Community service is a standard penalty in many Las Vegas Justice Court and Municipal Court criminal cases. Defendants can usually serve their hours at any registered non-profit organization in Clark County.
Providing services to the community is also a way for defendants convicted of a crime to avoid paying a fine: Every hour of service performed reduces the fine by $10.
Defendants must be careful to complete all the required hours by the due date the judge sets. Otherwise, the judge may order them to jail.
In this article, our Nevada criminal defense attorneys discuss serving community service in Las Vegas criminal cases:
- 1. Definition
- 2. When community service is imposed
- 3. Service v. fines
- 4. Procedures
- 5. Getting an extension
- 6. Failing to complete the required hours
- 7. Places to serve
- 8. Non-Las Vegas defendants
Community service is a mandatory penalty in certain Nevada criminal cases. Defendants who are ordered to do service must volunteer for a predetermined number of hours at a verified and registered non-profit service agency (501(c)(3)).
Common examples of service to the Las Vegas community include:
- gathering trash by the side of the highway
- handing out food at soup kitchens
- cleaning animal shelters
Court-ordered service requires physical and manual labor. But light duties should be available for defendants with physical limitations. Defendants do not get paid for their service hours.
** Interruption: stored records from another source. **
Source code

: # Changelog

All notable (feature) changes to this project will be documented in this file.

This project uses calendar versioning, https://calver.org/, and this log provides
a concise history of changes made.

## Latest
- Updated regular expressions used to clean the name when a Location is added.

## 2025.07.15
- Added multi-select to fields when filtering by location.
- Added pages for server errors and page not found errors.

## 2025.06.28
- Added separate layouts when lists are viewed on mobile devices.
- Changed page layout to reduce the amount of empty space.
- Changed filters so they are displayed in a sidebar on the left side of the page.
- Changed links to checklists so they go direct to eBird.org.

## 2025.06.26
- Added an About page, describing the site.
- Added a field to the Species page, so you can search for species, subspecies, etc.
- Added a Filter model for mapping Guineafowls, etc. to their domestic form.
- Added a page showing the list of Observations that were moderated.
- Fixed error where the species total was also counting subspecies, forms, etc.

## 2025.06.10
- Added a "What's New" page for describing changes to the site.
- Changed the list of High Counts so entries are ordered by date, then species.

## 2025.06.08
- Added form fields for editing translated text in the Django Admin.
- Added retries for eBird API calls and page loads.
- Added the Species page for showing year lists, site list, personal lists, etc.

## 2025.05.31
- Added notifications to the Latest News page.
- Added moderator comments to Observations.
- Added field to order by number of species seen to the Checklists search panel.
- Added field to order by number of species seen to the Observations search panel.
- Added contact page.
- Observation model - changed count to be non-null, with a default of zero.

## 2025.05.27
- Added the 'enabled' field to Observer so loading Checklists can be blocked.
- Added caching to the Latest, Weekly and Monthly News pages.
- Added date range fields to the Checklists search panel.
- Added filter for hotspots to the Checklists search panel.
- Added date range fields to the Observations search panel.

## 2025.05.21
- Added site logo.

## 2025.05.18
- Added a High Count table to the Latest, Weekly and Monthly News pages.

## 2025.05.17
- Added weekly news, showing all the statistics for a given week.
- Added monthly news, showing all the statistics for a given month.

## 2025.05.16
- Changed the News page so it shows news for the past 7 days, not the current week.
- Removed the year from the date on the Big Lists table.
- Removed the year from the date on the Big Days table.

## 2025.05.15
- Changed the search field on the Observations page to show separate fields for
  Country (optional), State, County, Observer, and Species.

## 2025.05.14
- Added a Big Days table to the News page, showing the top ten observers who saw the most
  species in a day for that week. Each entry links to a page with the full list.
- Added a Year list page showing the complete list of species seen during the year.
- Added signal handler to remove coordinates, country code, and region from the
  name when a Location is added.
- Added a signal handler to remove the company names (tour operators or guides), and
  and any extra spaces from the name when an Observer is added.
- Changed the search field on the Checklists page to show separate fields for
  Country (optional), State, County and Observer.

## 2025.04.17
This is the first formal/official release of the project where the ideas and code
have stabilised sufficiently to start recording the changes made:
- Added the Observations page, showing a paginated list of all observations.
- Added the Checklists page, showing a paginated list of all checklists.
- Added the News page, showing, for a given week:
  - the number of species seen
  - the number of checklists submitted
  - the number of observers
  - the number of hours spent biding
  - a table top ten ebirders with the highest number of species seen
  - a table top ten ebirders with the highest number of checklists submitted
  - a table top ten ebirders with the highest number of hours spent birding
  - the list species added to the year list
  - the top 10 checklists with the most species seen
Note that defendants are not allowed to complete more than eight (8) service hours of service a day. Even if a defendant is ordered to work nine hours, he/she will need to complete them over no less than two days. It makes no difference if the defendant is willing to work more than eight hours a day.1
Community service is a mandatory penalty for several Nevada crimes, including:
- Nevada crime of battery domestic violence (NRS 200.485)
- Nevada crime of graffiti or property defacement (NRS 206.330)
- Damage to property used for purpose of religion, burial, memorializing the dead, education, or transportation (NRS 206.125)
- Theft of scrap metal or utility property (NRS 205.267)
- Removal, damage, or destruction of certain property to obtain scrap metal (NRS 202.582).2
As discussed in the next section, defendants can often opt to do service hours instead of paying a fine.
Las Vegas judges often permit defendants in criminal cases to do community service instead of paying a fine. One hour of service equals $10 in fines.3 Therefore, a defendant sentenced to pay a $100 fine can usually do 10 hours of service instead. Or this same defendant could do a combination, such as paying $50 and doing 5 hours of service.
Community service is an opportunity for defendants in criminal cases who may have trouble paying their fine to complete their sentence requirement through service. In short, defendants can pay with hours instead of dollars.
The period of community service must not exceed the following:
- 200 hours for a Nevada misdemeanor
- 600 hours for a Nevada gross misdemeanor
- 1,000 hours for a Nevada felony
The Las Vegas judge's clerk will give a "referral" to defendants after the judge sentences them to community service (or allows them to do community service in lieu of fines). These defendants must then take the referral and report to the Clark County Community Service Program window at the Regional Justice Center, located at:
200 Lewis Ave.
Las Vegas, NV 89101
For defendants in criminal cases, the Program window is located on the second floor (the phone number is (702) 671-3201). For defendants in traffic cases, the Program window is located on the first floor (the phone number is (702) 671-3283).
Defendants are charged a $25 assessment fee when they first sign up. However, the defendant can ask the judge to waive this fee. The judge is more likely to waive it if the defendant is choosing to do service in lieu of paying a fine.
The Program will supply defendants with timesheets that that must be signed by an agency representative to verify their hours worked. It is the defendant's responsibility to contact the agency and set up dates and times to come in.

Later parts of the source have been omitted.